# Exercise materials:
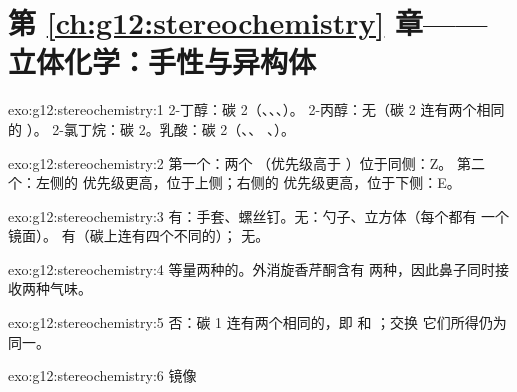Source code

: \section*{第 \ref{ch:g12:stereochemistry} 章——立体化学：手性与异构体}

\begin{solution}{exo:g12:stereochemistry:1}
2-丁醇：碳 2（、、、）。
2-丙醇：无（碳 2 连有两个相同的 ）。
2-氯丁烷：碳 2。乳酸：碳 2（、、
、）。
\end{solution}

\begin{solution}{exo:g12:stereochemistry:2}
第一个：两个 （优先级高于 ）位于同侧：Z。
第二个：左侧的  优先级更高，位于上侧；右侧的
 优先级更高，位于下侧：E。
\end{solution}

\begin{solution}{exo:g12:stereochemistry:3}
有：手套、螺丝钉。无：勺子、立方体（每个都有
一个镜面）。 有（碳上连有四个不同的）；
 无。
\end{solution}

\begin{solution}{exo:g12:stereochemistry:4}
等量两种的。外消旋香芹酮含有
两种，因此鼻子同时接收两种气味。
\end{solution}

\begin{solution}{exo:g12:stereochemistry:5}
否：碳 1 连有两个相同的，即  和 ；交换
它们所得仍为同一。
\end{solution}

\begin{solution}{exo:g12:stereochemistry:6}
 \quad 镜像
\quad {}
\end{solution}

# Task prompt:
Could you find every line in the records above that contains the word "begin" and copy it?

# Answer box:
\begin{solution}{exo:g12:stereochemistry:1}
\begin{solution}{exo:g12:stereochemistry:2}
\begin{solution}{exo:g12:stereochemistry:3}
\begin{solution}{exo:g12:stereochemistry:4}
\begin{solution}{exo:g12:stereochemistry:5}
\begin{solution}{exo:g12:stereochemistry:6}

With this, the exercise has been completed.